(Adds details from call with analysts)
By Marcelo Rochabrun
SAO PAULO, Nov 1 (Reuters) - Gol Linhas Aereas Inteligentes SA (Gol), Brazil’s largest airline, reported a third-quarter net loss of 409 million reais ($110 million) on Thursday, due to a depreciating local currency and higher oil prices.
The loss was much deeper than a forecast by three analysts for a net loss of $33 million, according to IBES data from Refinitiv, and prompted Gol to revise down its estimates for the entire year.
The company now expects shareholders to lose between 1.8 and 2 reais per share in 2018, compared with a previous estimated loss of between 1 and 1.2 reais per share.
In the third quarter, usually profitable for Brazilian airlines, Gol reversed the net 328 million reais profit it earned in the same period last year.

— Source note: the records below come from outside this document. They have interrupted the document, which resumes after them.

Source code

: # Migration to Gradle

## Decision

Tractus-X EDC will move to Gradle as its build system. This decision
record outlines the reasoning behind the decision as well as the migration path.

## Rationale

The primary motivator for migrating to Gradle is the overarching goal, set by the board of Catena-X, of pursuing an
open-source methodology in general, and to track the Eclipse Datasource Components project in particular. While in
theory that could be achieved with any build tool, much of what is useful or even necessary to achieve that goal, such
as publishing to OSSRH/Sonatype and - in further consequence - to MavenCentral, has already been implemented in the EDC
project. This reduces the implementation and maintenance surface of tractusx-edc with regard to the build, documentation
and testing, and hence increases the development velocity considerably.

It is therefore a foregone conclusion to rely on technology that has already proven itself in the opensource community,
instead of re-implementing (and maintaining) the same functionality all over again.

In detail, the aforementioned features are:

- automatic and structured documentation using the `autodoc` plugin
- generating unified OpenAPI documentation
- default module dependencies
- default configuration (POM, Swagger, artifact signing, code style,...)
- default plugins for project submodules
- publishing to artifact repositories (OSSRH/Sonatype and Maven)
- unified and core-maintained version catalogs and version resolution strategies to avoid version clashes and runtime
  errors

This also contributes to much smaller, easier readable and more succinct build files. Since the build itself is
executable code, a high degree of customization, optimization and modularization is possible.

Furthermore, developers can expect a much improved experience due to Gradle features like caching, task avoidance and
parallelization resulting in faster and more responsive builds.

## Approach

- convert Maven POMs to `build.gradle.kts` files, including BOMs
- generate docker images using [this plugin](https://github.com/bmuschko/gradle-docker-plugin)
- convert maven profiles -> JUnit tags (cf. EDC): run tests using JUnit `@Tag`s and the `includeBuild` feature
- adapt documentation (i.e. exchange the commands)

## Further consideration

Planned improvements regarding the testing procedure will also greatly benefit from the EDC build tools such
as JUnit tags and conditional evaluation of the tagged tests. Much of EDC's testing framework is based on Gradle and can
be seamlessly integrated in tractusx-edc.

Gol is particularly sensitive to currency fluctuations because 77 percent of the airline’s debt is in dollars. Foreign exchange swings also affect the purchasing power of Brazilians and the cost of buying oil, priced in U.S. dollars. At the current exchange rate, Gol’s total debt amounts to 8 billion reais.
Gol Chief Financial Officer Richard Lark said in a call with analysts that the airline predicted the real would appreciate in 2019.
According to 30 estimates in Reuters poll published on Wednesday, the real is likely to weaken slightly.
Overall for 2018, the company expects that the depreciation of the real will cost the airline 600 million reais in losses.
Still, the company brought in higher revenue in the quarter than in 2017. Of Gol’s 2.8 billion reais in revenue, 37 percent went towards the cost of fuel, against 26 percent in 2017.
In the nine months so far this year, Gol has posted an accumulated loss of 1.6 billion reais.